[Stored data entries]
"""
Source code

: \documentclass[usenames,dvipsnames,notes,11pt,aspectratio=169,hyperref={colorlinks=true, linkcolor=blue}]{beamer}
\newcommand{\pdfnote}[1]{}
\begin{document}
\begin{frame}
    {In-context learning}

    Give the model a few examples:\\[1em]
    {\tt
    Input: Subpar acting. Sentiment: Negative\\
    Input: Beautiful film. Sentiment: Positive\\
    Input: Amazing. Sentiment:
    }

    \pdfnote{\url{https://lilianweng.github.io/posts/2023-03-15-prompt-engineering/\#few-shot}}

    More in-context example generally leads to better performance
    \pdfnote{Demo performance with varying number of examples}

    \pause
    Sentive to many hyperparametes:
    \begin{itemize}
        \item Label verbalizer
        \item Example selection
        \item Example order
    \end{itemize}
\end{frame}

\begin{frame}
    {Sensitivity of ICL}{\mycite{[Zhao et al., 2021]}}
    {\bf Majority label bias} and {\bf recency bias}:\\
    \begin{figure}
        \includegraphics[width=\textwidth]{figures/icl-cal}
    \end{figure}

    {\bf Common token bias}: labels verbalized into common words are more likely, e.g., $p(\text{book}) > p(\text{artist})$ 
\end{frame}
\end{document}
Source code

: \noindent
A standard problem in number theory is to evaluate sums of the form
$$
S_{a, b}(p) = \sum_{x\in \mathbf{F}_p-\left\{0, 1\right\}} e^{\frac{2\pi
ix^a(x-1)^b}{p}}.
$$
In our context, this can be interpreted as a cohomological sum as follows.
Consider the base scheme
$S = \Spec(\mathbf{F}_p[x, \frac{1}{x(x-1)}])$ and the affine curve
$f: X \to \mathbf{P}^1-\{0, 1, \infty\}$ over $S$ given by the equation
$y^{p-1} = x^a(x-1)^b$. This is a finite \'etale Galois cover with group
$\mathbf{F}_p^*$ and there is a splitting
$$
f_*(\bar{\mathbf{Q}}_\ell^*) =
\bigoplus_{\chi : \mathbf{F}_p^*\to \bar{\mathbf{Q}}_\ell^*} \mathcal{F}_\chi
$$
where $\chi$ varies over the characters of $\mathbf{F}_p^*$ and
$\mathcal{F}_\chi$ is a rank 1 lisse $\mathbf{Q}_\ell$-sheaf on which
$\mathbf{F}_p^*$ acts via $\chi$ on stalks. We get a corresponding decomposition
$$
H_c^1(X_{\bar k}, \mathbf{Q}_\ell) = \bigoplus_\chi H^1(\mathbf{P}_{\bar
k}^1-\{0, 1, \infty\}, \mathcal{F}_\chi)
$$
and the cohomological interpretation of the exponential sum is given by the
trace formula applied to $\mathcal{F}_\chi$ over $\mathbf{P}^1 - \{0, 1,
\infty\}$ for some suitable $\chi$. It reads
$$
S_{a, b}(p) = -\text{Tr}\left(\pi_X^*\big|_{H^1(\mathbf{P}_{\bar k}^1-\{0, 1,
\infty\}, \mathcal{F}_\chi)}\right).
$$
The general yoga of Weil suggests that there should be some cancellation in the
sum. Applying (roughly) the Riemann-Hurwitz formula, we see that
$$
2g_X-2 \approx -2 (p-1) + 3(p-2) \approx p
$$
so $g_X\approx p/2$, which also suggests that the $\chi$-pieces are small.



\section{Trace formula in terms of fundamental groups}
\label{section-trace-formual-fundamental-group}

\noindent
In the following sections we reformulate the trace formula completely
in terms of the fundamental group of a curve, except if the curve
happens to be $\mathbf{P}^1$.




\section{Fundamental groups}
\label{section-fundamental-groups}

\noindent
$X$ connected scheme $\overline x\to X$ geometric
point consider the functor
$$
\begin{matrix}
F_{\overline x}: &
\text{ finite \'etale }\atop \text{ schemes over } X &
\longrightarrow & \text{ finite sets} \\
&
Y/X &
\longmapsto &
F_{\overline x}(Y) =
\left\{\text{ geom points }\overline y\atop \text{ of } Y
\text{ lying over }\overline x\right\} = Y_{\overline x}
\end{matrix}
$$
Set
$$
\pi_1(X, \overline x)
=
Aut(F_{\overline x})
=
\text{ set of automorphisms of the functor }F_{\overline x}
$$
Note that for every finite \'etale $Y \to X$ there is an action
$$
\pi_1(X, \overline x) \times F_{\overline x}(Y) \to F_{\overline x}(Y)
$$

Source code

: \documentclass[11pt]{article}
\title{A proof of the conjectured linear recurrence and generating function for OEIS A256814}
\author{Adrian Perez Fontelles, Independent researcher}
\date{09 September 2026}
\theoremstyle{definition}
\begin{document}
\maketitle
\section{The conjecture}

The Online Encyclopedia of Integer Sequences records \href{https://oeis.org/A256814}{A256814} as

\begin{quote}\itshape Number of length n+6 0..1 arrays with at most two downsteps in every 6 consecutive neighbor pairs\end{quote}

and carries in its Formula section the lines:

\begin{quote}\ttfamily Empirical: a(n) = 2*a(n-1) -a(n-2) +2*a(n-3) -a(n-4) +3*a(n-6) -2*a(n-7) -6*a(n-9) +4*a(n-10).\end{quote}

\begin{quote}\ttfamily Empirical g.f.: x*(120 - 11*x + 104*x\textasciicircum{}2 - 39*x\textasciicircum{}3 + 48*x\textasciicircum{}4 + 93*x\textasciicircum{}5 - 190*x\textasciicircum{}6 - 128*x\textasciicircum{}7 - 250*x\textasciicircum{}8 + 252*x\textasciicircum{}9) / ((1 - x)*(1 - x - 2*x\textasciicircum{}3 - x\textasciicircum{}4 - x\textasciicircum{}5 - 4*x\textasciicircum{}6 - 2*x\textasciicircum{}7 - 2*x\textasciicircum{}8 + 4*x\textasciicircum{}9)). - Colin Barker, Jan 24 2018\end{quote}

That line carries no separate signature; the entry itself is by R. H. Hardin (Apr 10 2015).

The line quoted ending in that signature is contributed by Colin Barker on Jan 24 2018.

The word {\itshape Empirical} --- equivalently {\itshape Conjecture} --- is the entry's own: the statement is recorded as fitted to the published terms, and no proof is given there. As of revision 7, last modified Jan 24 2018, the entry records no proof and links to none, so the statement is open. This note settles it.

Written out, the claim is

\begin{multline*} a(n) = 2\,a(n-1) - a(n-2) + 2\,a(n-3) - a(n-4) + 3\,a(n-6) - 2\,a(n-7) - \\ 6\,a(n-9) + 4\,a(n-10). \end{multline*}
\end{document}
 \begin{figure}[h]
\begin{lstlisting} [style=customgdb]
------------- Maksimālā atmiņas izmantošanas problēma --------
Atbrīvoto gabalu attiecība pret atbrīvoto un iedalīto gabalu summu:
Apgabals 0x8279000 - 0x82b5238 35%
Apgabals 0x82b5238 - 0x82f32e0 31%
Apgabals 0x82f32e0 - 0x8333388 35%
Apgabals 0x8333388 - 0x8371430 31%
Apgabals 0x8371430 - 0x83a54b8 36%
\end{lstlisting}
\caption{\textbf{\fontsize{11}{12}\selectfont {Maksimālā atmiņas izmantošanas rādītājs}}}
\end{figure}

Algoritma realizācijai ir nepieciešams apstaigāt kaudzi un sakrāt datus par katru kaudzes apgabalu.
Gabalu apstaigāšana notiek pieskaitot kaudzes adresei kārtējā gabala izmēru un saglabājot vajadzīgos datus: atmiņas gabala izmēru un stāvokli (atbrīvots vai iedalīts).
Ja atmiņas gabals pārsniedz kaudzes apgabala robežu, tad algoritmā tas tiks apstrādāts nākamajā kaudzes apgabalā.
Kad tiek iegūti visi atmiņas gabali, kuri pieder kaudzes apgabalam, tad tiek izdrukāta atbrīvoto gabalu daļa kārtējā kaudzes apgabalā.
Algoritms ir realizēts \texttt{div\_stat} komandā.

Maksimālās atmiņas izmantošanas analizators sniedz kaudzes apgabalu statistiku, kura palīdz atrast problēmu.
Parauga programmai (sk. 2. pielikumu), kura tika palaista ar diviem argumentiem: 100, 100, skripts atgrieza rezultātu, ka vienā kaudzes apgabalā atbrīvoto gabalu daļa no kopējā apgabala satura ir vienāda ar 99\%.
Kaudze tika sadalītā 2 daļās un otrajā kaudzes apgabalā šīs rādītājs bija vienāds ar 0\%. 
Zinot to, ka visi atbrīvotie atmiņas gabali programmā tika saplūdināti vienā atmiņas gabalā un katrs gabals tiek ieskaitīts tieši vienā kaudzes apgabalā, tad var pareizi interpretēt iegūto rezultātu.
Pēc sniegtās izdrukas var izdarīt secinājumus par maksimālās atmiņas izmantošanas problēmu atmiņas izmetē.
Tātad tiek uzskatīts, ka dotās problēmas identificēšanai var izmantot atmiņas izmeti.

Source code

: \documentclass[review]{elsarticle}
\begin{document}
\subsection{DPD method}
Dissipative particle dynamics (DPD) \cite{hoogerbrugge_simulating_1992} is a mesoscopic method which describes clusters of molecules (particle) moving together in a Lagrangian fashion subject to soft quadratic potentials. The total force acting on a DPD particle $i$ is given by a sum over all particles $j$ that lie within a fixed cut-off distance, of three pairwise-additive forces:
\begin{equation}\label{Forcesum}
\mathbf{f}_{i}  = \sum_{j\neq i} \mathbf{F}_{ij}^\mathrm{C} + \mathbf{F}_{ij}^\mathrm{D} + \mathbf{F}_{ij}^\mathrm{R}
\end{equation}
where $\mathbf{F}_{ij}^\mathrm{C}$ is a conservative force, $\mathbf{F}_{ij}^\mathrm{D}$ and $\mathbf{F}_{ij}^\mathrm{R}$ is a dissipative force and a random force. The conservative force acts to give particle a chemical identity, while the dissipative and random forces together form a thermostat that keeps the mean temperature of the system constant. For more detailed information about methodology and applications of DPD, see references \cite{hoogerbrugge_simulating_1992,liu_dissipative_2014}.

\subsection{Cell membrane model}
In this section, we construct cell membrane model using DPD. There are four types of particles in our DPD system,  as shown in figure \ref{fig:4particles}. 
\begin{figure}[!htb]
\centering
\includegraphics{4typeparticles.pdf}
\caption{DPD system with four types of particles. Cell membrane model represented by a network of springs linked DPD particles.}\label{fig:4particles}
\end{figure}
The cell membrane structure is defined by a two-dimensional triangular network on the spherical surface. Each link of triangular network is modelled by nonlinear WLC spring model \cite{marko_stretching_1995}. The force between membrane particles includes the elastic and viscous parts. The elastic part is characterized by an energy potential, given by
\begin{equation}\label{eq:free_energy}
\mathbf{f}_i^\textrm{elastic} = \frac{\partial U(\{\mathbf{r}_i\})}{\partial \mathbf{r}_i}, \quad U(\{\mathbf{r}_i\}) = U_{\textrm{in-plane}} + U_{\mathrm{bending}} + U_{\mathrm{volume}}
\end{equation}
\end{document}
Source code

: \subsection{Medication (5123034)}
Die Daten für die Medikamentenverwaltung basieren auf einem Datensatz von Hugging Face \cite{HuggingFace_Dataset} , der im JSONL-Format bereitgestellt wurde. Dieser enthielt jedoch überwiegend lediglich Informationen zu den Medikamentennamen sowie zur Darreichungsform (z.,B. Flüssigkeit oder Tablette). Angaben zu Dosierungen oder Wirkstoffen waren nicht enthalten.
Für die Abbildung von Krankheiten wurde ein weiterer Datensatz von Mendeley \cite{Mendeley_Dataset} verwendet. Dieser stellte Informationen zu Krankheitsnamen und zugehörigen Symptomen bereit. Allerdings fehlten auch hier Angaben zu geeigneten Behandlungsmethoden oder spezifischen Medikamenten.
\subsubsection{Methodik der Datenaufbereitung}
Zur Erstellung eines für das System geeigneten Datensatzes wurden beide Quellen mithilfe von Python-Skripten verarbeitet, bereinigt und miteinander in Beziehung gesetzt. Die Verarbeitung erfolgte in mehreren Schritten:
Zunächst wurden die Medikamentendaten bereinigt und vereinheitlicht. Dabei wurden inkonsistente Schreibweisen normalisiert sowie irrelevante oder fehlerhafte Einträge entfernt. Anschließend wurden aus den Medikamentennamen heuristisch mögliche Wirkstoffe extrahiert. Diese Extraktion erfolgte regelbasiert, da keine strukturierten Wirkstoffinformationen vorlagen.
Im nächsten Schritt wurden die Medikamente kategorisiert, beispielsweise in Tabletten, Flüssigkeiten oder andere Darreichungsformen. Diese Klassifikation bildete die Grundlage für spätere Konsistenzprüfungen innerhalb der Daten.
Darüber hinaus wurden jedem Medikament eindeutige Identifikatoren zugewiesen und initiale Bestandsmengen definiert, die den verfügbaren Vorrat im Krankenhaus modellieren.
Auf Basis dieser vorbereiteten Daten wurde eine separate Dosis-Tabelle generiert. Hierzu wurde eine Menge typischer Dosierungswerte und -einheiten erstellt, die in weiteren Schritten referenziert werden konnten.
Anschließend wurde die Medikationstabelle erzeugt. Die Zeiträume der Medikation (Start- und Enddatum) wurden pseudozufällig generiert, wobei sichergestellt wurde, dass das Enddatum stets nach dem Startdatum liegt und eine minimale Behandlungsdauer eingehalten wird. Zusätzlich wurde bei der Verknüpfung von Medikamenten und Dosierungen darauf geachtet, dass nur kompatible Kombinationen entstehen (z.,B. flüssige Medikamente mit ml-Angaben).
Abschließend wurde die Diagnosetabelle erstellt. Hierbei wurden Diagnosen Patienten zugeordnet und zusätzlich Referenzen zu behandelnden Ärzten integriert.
"""
EXERCISE:
A single number is the answer: how many lines in the records above contain the word "izmantošanas".

ANSWER TO THIS TASK:
4